The data comes from Collection 5 by MapBiomas (mapbiomas.org), a multi-institutional initiative involving universities, NGOs and technology companies, focused on monitoring the transformations of land cover and use in Brazil, and was recently announced during an event open to researchers and general audience on National Cerrado Day (September 11).
MapBiomas also shows that currently 44% of Cerrado area is taken over by agricultural activity, with an increase of 25 million hectares in 35 years: 72% of this increase went to crop cultivation, mainly grains. “The change can be observed visually, in the southern areas of the Cerrado and in Matopiba (the region that comprises the Cerrado in the northeastern states of Maranhão, Tocantins, Piauí and Bahia)”, said Ane Alencar, Director of Science at the Amazon Environmental Research Institute (IPAM).

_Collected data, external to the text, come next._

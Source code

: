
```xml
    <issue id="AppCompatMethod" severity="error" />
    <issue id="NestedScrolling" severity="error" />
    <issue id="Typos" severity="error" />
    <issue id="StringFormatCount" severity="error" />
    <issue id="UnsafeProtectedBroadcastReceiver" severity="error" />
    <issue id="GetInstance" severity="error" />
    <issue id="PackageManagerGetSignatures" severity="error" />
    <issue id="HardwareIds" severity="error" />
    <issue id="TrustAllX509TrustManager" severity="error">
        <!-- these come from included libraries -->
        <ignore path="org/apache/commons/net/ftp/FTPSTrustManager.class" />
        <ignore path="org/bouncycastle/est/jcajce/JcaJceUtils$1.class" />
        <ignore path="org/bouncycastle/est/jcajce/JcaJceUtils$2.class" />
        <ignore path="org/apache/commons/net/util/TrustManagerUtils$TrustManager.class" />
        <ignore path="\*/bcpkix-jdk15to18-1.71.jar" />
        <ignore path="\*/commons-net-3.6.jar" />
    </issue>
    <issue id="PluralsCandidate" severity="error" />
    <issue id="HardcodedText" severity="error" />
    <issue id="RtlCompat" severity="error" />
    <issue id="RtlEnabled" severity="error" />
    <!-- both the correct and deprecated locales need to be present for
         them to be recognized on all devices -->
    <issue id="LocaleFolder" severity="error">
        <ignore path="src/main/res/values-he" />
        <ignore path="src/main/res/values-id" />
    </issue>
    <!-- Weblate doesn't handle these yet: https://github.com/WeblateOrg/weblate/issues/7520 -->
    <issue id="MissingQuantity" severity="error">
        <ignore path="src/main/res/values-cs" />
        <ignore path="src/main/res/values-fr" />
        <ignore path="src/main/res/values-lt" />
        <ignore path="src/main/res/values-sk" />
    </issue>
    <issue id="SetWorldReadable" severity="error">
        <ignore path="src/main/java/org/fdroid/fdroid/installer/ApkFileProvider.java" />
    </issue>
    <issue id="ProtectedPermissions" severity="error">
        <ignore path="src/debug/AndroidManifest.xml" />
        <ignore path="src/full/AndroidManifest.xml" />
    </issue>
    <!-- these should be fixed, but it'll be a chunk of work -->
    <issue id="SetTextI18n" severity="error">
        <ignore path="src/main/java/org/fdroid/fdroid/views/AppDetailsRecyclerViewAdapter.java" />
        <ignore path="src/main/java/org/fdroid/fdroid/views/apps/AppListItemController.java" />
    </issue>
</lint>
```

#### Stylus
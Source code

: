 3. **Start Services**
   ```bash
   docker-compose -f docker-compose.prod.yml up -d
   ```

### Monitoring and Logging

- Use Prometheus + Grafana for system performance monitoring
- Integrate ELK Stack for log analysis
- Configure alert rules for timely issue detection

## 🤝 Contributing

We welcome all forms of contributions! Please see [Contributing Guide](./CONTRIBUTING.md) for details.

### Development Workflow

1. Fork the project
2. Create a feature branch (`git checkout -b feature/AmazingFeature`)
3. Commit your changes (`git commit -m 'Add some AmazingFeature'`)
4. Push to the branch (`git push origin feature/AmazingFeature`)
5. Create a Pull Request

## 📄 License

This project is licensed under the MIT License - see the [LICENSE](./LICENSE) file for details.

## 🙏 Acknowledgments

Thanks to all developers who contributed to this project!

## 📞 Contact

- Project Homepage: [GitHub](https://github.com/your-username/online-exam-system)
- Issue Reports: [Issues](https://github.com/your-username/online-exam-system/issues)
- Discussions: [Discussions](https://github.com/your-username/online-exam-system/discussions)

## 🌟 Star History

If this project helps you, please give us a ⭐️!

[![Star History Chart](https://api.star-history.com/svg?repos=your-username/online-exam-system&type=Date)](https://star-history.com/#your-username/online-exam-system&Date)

At MapBiomas, the institute is responsible for mapping native vegetation of the biome.
With the conversion of native vegetation for other uses, forest formations have suffered more, due to being in areas with more fertile soil, while savanna formations have seen deforestation increase, due to the topography.
“We need to change our reality so that the rest of the Cerrado does not encounter the same fate as the portion that has been destroyed”, said University of Brasília professor Ricardo Machado, Cerrado specialist, who participated in the event. “We cannot allow the process to simply continue to show our grandchildren when a certain pixel was deforested, but we must instigate more studies and public policies.”

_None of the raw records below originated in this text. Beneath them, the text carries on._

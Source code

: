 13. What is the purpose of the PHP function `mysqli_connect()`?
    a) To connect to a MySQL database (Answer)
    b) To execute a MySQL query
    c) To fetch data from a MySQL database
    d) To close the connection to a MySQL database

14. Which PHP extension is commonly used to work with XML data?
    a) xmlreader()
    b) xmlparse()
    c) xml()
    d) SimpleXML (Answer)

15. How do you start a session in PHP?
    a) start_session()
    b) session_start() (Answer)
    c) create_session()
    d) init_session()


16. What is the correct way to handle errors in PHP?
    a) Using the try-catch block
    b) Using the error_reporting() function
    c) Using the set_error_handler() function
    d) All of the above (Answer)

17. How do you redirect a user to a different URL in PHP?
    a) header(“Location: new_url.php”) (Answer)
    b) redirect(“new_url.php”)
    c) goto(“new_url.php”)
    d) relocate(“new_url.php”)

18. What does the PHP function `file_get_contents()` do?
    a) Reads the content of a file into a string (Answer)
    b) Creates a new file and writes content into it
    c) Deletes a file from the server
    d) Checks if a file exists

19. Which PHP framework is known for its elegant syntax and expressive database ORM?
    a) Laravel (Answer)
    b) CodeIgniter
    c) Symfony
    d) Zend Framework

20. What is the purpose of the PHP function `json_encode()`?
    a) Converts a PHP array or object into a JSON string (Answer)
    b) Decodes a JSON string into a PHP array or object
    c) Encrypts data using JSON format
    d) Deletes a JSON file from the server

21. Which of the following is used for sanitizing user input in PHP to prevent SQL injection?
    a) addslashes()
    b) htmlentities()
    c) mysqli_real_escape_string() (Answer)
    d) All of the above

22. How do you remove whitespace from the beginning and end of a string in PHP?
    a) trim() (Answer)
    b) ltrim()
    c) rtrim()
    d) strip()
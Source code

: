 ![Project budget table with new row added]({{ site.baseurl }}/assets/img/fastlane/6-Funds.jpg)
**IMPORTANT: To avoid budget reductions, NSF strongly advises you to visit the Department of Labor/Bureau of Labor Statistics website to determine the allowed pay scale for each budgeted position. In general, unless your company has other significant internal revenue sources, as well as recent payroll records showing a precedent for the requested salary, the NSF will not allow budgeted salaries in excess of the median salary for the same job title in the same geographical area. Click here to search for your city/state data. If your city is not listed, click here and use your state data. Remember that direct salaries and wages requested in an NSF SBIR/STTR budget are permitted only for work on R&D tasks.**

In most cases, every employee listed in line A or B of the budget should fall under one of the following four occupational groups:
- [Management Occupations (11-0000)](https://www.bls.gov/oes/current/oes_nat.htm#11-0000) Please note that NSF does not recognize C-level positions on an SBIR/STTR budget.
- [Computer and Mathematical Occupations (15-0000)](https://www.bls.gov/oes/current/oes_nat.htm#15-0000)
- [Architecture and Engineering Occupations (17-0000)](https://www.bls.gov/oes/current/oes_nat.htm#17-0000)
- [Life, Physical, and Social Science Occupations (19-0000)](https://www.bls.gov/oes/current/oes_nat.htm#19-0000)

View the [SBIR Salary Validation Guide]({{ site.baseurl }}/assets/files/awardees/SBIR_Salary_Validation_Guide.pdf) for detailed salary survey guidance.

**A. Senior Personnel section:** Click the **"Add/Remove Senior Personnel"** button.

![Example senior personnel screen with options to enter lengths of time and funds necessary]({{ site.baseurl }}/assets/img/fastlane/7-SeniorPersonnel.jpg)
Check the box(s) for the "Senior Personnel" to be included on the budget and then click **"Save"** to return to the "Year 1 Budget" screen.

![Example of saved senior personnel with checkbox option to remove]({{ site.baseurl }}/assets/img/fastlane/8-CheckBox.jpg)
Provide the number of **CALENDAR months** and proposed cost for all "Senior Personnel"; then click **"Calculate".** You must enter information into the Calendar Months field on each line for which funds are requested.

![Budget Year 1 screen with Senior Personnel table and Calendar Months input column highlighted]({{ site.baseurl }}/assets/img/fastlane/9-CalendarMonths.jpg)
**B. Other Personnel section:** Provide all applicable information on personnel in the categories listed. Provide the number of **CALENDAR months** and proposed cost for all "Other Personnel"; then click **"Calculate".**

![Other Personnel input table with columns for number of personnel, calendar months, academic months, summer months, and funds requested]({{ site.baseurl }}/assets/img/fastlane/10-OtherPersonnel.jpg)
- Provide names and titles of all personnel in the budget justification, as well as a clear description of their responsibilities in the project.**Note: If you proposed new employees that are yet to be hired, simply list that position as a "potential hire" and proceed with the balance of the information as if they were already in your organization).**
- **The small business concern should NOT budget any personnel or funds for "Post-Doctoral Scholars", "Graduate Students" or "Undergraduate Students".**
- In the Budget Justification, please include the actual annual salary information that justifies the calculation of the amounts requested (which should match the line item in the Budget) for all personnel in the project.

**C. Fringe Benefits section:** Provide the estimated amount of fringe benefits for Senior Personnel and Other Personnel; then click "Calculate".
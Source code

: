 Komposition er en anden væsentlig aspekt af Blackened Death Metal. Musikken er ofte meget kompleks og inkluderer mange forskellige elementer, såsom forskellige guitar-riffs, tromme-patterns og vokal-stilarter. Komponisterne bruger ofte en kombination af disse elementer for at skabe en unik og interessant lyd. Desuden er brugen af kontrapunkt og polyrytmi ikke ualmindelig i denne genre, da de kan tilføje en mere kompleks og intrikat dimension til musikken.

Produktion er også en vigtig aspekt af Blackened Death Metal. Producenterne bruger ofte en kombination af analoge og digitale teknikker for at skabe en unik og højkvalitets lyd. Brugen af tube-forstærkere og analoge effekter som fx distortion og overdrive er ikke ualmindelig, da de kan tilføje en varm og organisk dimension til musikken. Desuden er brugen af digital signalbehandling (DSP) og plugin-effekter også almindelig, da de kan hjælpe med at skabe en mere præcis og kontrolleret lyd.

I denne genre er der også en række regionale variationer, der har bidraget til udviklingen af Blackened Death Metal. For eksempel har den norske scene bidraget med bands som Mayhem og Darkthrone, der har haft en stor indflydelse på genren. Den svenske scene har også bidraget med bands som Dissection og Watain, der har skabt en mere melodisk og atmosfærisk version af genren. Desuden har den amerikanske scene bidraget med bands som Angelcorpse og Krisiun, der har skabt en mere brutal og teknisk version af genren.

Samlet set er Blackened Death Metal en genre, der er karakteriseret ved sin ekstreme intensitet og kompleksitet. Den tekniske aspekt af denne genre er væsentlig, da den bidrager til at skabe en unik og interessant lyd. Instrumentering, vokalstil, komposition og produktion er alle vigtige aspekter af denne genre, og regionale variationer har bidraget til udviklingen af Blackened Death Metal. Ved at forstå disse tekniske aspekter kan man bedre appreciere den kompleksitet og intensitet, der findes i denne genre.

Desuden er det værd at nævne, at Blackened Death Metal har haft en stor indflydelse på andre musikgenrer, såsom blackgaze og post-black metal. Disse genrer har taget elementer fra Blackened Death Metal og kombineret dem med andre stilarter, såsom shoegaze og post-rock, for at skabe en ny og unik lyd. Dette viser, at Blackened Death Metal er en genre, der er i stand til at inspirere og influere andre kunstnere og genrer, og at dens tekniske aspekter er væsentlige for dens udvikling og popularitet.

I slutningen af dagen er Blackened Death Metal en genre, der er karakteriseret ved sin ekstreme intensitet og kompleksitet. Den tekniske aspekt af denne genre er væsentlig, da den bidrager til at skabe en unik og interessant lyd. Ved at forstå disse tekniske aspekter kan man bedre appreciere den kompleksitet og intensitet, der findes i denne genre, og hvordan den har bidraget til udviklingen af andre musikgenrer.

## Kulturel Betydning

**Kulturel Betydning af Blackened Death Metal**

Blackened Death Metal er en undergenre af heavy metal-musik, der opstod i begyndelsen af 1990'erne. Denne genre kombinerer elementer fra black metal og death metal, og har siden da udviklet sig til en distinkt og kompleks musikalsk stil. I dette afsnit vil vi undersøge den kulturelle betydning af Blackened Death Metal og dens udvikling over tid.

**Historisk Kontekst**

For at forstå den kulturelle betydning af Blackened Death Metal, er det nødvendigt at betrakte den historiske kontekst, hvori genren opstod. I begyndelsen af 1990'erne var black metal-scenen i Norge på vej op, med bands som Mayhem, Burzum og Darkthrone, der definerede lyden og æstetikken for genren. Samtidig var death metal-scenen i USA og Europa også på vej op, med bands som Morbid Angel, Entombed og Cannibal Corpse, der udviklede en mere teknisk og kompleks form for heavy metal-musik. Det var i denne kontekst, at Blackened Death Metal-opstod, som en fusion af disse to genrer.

In this respect, Machado states that the knowledge produced today on the conversion of other kinds of native vegetation apart from forests is enough to expand protection of the Cerrado as well. In the same direction, the monitoring coordinator at The Nature Conservancy Brazil, Mario Barroso, highlights the importance of MapBiomas in the search for solutions.
“In the past, because official data only looked at forest formations, it seemed that deforestation only occurred in this type of vegetation. MapBiomas has changed that perception. What matters is what is explicitly happening on the field”, says Barroso. “For complex problems, the solutions are also complex. We should discuss the role of companies, but also the issue of land fraud and land titling, for example.”
All data by MapBiomas can be seen and downloaded for free on the platform mapbiomas.org.